What don’t they get about being gay? I mean most of the country. Do you think anyone would choose to be gay? A person’s sexual orientation is at the most atomic cellular level. It’s so hard wired that any attempt to change it simply fails. I know. I tried for years to change from homosexuality. It began with almost 10 years of therapy followed by a few more years wrongly following a cult that promised it could change me. At the end of all that I thought I had mostly changed, but I was wrong.
As the years moved on I saw the attraction to men come back with a power that I could not deny. I married and have a son and for many years have wrestled with the choice to stay or go; come out or stay hidden. I cannot hide anymore, but I also see the toll the years in hiding have taken. I see in myself a degree of homophobia that scares me, and I don’t know how to get rid of it. I also see that coming out this late in life won’t be easy and will make for years of growth and internal change.
NSA encounters hold no attraction for me at this point. Porn, likewise, I find boring. I want true love. I guess I am a romantic at heart, but I want to find that one guy who I can be a soul mate with. At 54 it sounds like a foolish and possibly unattainable goal, but it is what I want. I want to find that one guy that I can be honest and real with and have a deep connection with. Is it possible? I really don’t know. I feel that so many of us are so damaged by this age, that I’m not sure what I want is real or attainable. I see guys on Grindr asking for someone who is real; who is nice; who is sincere and I think, that is what I want too.

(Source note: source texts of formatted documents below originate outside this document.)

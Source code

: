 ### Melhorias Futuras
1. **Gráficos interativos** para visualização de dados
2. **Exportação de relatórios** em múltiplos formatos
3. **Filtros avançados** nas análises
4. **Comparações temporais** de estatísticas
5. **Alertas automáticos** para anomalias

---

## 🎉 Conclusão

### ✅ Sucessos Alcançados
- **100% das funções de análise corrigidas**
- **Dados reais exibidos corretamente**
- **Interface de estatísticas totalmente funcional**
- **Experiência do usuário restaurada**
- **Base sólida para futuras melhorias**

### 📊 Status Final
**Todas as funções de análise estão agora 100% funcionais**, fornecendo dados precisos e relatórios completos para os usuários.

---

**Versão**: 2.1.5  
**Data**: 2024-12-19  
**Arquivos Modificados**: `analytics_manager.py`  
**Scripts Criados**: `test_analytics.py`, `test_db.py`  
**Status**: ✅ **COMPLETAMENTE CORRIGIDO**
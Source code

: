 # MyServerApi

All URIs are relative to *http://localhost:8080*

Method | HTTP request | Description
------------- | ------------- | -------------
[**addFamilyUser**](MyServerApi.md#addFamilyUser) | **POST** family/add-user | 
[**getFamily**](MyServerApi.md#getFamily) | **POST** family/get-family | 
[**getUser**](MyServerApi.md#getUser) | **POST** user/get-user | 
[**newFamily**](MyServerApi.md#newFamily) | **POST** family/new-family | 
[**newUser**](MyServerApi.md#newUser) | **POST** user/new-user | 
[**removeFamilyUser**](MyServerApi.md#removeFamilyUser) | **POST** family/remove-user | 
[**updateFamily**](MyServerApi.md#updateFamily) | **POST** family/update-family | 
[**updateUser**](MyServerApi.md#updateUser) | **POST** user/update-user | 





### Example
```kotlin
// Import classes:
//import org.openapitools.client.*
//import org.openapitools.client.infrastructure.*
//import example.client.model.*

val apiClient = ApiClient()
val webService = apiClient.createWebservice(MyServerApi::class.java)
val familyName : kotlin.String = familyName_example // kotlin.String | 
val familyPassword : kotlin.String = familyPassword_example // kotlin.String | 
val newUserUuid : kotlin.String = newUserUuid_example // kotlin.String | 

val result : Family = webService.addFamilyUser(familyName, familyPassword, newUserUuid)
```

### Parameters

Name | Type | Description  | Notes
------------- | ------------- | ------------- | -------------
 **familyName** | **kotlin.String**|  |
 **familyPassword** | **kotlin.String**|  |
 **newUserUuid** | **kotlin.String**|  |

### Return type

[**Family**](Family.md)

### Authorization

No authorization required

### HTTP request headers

So what don’t they get, the gay haters? Why is their Judeo Christian rightwing conservative bullshit any more real than my reality? All I know is that if I could have found a way to change from homosexuality, I would have. So rather late, I have come to see, this is who I am at a cellular organic level. That’s it. Just me.
I want to find the guy. The guy who can be my soul mate. The guy who I can be sincere and honest with. And I want to find out what my gay soul is really like because I am not sure that I know.